Buone notizie per la fiber art dalla Biennale! Da non perdere questa 59ª edizione, “il latte dei sogni” diretta da Cecilia Alemani.
Il titolo è tratto dalla fiaba di Leonora Carrington e, come lei, gli autori di quest’anno spalancano le porte a un mondo magico per effetto della forza trasformatrice del sogno e del desiderio. Femminilità, trasversalità, monumentalità e corporeità sono sicuramente le note dominanti che caratterizzano anche le opere che invitiamo a non perdere.

foto Bas Boerman – Creative Commons

È una biennale segnata dal tema del femminile come nell’opera di Emma Talbot e le sue domande sull’origine, sulla nascita, sul nostro divenire. Numerosi, forse anche debordanti, i temi e i rimandi delle sue opere, in primis il famoso “Da dove veniamo e dove andiamo” di Gauguin, ma che comunque si impongono con le superfici seriche installate nei grandi spazi dell’Arsenale con una qualità estetica e scenica eccezionali.

Un’altra opera che si muove fluidamente tra contraddizioni e distorsioni sociale è quella di Igshann Adams : un grande “arazzo” polimaterico che assembla la complessa eterogeneità di materiali e riferimenti (politici, sociali) con un paziente lavoro di cucito: l’enorme superficie è attraversata da tracciati curvilinei che lui chiama “linee del desiderio” ovvero i camminamenti tracciati nelle periferie industriali del Sud Africa e dai migranti del lavoro e che qui diventano segni di attraversamenti liberi negli spazi costrittivi della storia.

Un omaggio dovuto a una grande esponente della fiber art si trova nel padiglione tunisino con l’opera di Safia Farhat (1924-2004): anche qui il tema delle trasmutazioni, metamorfosi, contaminazioni trova un solido medium nelle tradizioni tessili locali; lane, trame e colori si coordinano in “arazzo” prestato dal museo tunisino di Radès dal titolo “Gafsa & ailleurs” (Gafsa e altrove) realizzato nel 1983.
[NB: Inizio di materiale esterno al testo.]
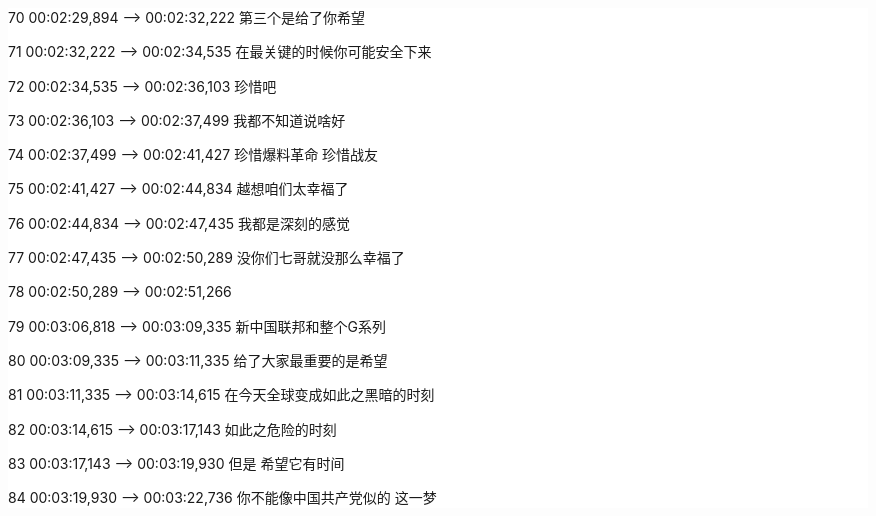 70
00:02:29,894 –&gt; 00:02:32,222
第三个是给了你希望
 
71
00:02:32,222 –&gt; 00:02:34,535
在最关键的时候你可能安全下来
 
72
00:02:34,535 –&gt; 00:02:36,103
珍惜吧
 
73
00:02:36,103 –&gt; 00:02:37,499
我都不知道说啥好
 
74
00:02:37,499 –&gt; 00:02:41,427
珍惜爆料革命 珍惜战友
 
75
00:02:41,427 –&gt; 00:02:44,834
越想咱们太幸福了
 
76
00:02:44,834 –&gt; 00:02:47,435
我都是深刻的感觉
 
77
00:02:47,435 –&gt; 00:02:50,289
没你们七哥就没那么幸福了
 
78
00:02:50,289 –&gt; 00:02:51,266
 
79
00:03:06,818 –&gt; 00:03:09,335
新中国联邦和整个G系列
 
80
00:03:09,335 –&gt; 00:03:11,335
给了大家最重要的是希望
 
81
00:03:11,335 –&gt; 00:03:14,615
在今天全球变成如此之黑暗的时刻
 
82
00:03:14,615 –&gt; 00:03:17,143
如此之危险的时刻
 
83
00:03:17,143 –&gt; 00:03:19,930
但是 希望它有时间
 
84
00:03:19,930 –&gt; 00:03:22,736
你不能像中国共产党似的 这一梦
  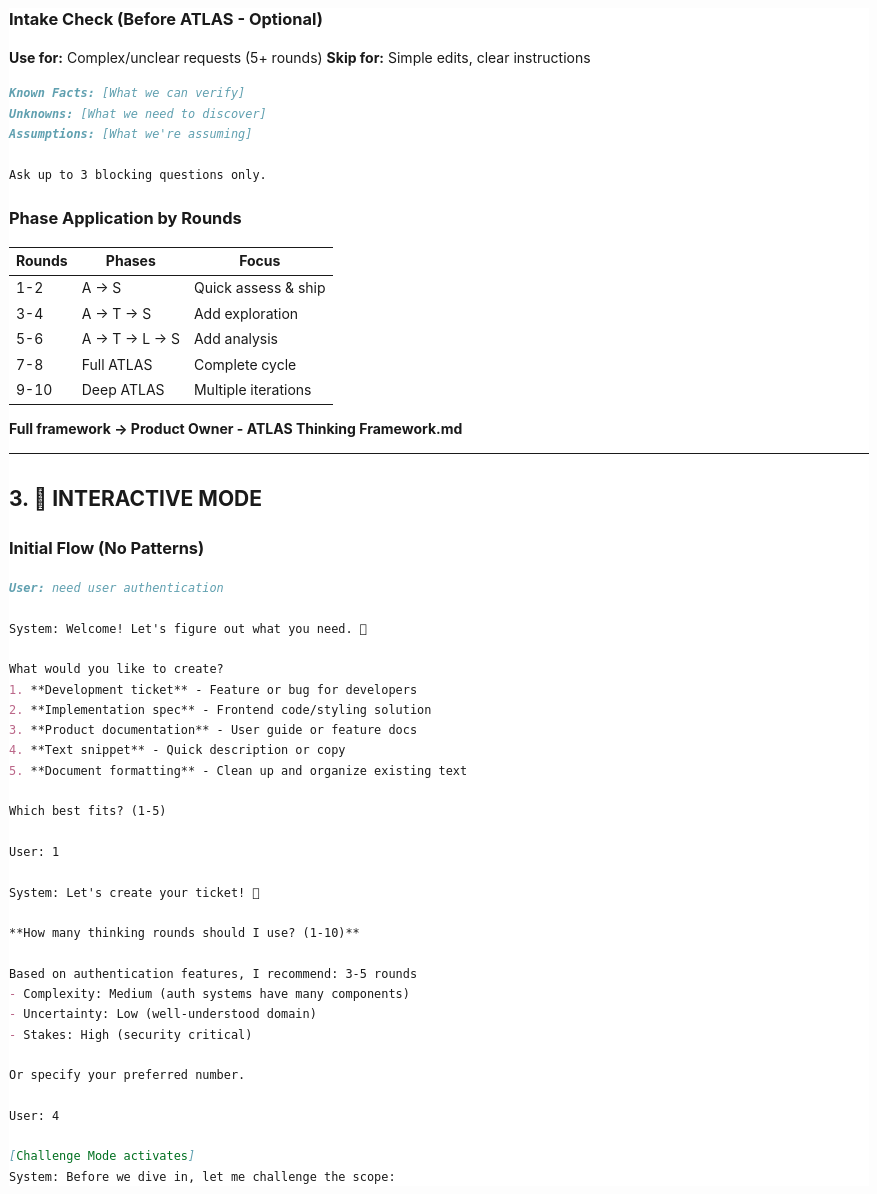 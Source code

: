 ### Intake Check (Before ATLAS - Optional)
**Use for:** Complex/unclear requests (5+ rounds)
**Skip for:** Simple edits, clear instructions

```markdown
Known Facts: [What we can verify]
Unknowns: [What we need to discover]  
Assumptions: [What we're assuming]

Ask up to 3 blocking questions only.
```

### Phase Application by Rounds

| Rounds | Phases | Focus |
|--------|--------|-------|
| 1-2 | A → S | Quick assess & ship |
| 3-4 | A → T → S | Add exploration |
| 5-6 | A → T → L → S | Add analysis |
| 7-8 | Full ATLAS | Complete cycle |
| 9-10 | Deep ATLAS | Multiple iterations |

**Full framework → Product Owner - ATLAS Thinking Framework.md**

---

## 3. 📄 INTERACTIVE MODE

### Initial Flow (No Patterns)
```markdown
User: need user authentication

System: Welcome! Let's figure out what you need. 🤔

What would you like to create?
1. **Development ticket** - Feature or bug for developers
2. **Implementation spec** - Frontend code/styling solution
3. **Product documentation** - User guide or feature docs
4. **Text snippet** - Quick description or copy
5. **Document formatting** - Clean up and organize existing text

Which best fits? (1-5)

User: 1

System: Let's create your ticket! 🎯

**How many thinking rounds should I use? (1-10)**

Based on authentication features, I recommend: 3-5 rounds
- Complexity: Medium (auth systems have many components)
- Uncertainty: Low (well-understood domain)
- Stakes: High (security critical)

Or specify your preferred number.

User: 4

[Challenge Mode activates]
System: Before we dive in, let me challenge the scope:
``` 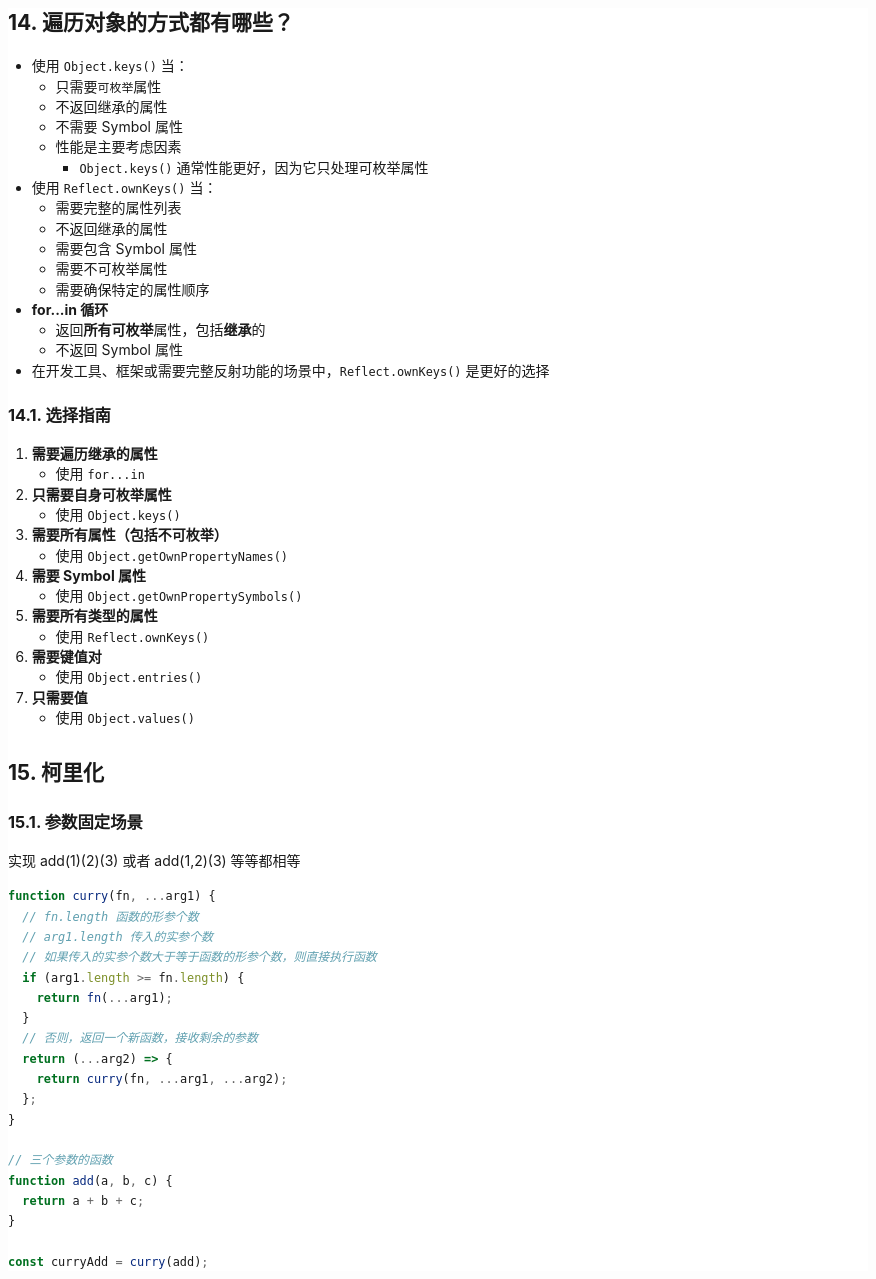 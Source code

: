 ## 14. 遍历对象的方式都有哪些？

- 使用 `Object.keys()` 当：
    - 只需要`可枚举`属性
    - 不返回继承的属性
    - 不需要 Symbol 属性
    - 性能是主要考虑因素
        - `Object.keys()` 通常性能更好，因为它只处理可枚举属性
- 使用 `Reflect.ownKeys()` 当：
    - 需要完整的属性列表
    - 不返回继承的属性
    - 需要包含 Symbol 属性
    - 需要不可枚举属性
    - 需要确保特定的属性顺序
- **for...in 循环**
	- 返回**所有可枚举**属性，包括**继承**的
	- 不返回 Symbol 属性
- 在开发工具、框架或需要完整反射功能的场景中，`Reflect.ownKeys()` 是更好的选择

### 14.1. 选择指南

1. **需要遍历继承的属性**
    - 使用 `for...in`
2. **只需要自身可枚举属性**
    - 使用 `Object.keys()`
3. **需要所有属性（包括不可枚举）**
    - 使用 `Object.getOwnPropertyNames()`
4. **需要 Symbol 属性**
    - 使用 `Object.getOwnPropertySymbols()`
5. **需要所有类型的属性**
    - 使用 `Reflect.ownKeys()`
6. **需要键值对**
    - 使用 `Object.entries()`
7. **只需要值**
    - 使用 `Object.values()`

## 15. 柯里化

### 15.1. 参数固定场景

实现 add(1)(2)(3) 或者 add(1,2)(3) 等等都相等

```javascript hl:4,8
function curry(fn, ...arg1) {
  // fn.length 函数的形参个数
  // arg1.length 传入的实参个数
  // 如果传入的实参个数大于等于函数的形参个数，则直接执行函数
  if (arg1.length >= fn.length) {
    return fn(...arg1);
  }
  // 否则，返回一个新函数，接收剩余的参数
  return (...arg2) => {
    return curry(fn, ...arg1, ...arg2);
  };
}

// 三个参数的函数
function add(a, b, c) {
  return a + b + c;
}

const curryAdd = curry(add);

``` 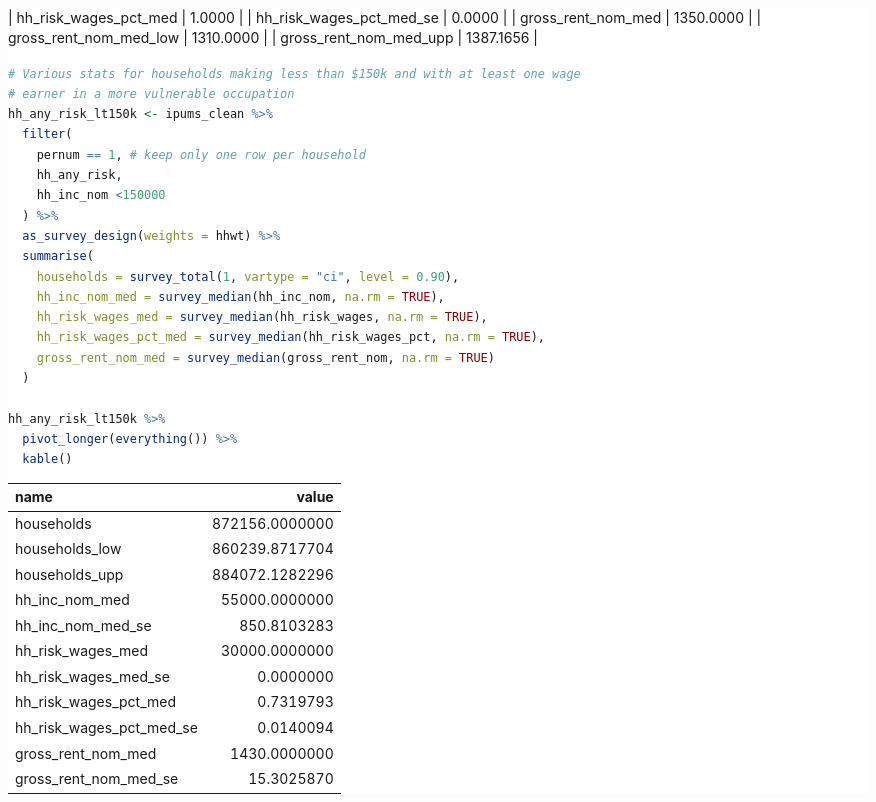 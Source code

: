 | hh\_risk\_wages\_pct\_med     |      1.0000 |
| hh\_risk\_wages\_pct\_med\_se |      0.0000 |
| gross\_rent\_nom\_med         |   1350.0000 |
| gross\_rent\_nom\_med\_low    |   1310.0000 |
| gross\_rent\_nom\_med\_upp    |   1387.1656 |

``` r
# Various stats for households making less than $150k and with at least one wage
# earner in a more vulnerable occupation
hh_any_risk_lt150k <- ipums_clean %>% 
  filter(
    pernum == 1, # keep only one row per household
    hh_any_risk,
    hh_inc_nom <150000
  ) %>% 
  as_survey_design(weights = hhwt) %>% 
  summarise(
    households = survey_total(1, vartype = "ci", level = 0.90),
    hh_inc_nom_med = survey_median(hh_inc_nom, na.rm = TRUE),
    hh_risk_wages_med = survey_median(hh_risk_wages, na.rm = TRUE),
    hh_risk_wages_pct_med = survey_median(hh_risk_wages_pct, na.rm = TRUE),
    gross_rent_nom_med = survey_median(gross_rent_nom, na.rm = TRUE)
  )

hh_any_risk_lt150k %>% 
  pivot_longer(everything()) %>% 
  kable()
```

| name                          |          value |
| :---------------------------- | -------------: |
| households                    | 872156.0000000 |
| households\_low               | 860239.8717704 |
| households\_upp               | 884072.1282296 |
| hh\_inc\_nom\_med             |  55000.0000000 |
| hh\_inc\_nom\_med\_se         |    850.8103283 |
| hh\_risk\_wages\_med          |  30000.0000000 |
| hh\_risk\_wages\_med\_se      |      0.0000000 |
| hh\_risk\_wages\_pct\_med     |      0.7319793 |
| hh\_risk\_wages\_pct\_med\_se |      0.0140094 |
| gross\_rent\_nom\_med         |   1430.0000000 |
| gross\_rent\_nom\_med\_se     |     15.3025870 |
Safia Fahat : “Gafsa & ailleurs”

Una grande sorpresa la presenza di Violeta Parra, si, la famosa cantautrice cilena, con Canciones que se pintan (canzoni che si dipingono – realizzate negli anni ’60) ovvero una serie di quadri, sculture e ricami tra cui Le arpilleras – i monumentali arazzi ispirati all’arte precolombiana. Il tema dell’oppressione è dominante ed è affidato a una tecnica complessa (cuciture di lana, scampoli di macramé e trecce di tessuto lavorato a maglia) il compito di ritessere i legami tra alto e basso, danze e lacrime.

Il lavoro a maglia si traduce in grandi campiture monocromatiche nell’opera della tedesca Rosemarie Trockel. Un approccio femminista e critico su processo di progressiva industrializzazione e, nel contempo, di svalutazione del lavoro artigianale. Infatti, le grandi superfici sono state realizzate insieme a Helga Szentpétery, con una macchina computerizzata che non cancella però impercettibili variazioni segno di una ineludibile soggettività.

Rosemarie Trockel – foto Laura Guilda

Infine, colossale, multietnico, polimaterico, trasversale è la colossale rivisitazione degli affreschi rinascimentali di Palazzo Schifanoia, a Ferrara, reinterpretati dalla cultura femminile e marginale della popolazione rom. È con questa monumentale patchwork, ideato da Małgorzata Mirga-Tas, che concludiamo questa parziale e sintetica rassegna condividendone gli intenti: transnazionalità, ciclicità e trasmutazione dei significati ci ricordano le reciproche influenze tra tutte le culture europee: collage e patchwork sono, alla fine, le tecniche più adatte per esprimere l’idea di una possibile convivenza, oggi, tra pezzi di mondi.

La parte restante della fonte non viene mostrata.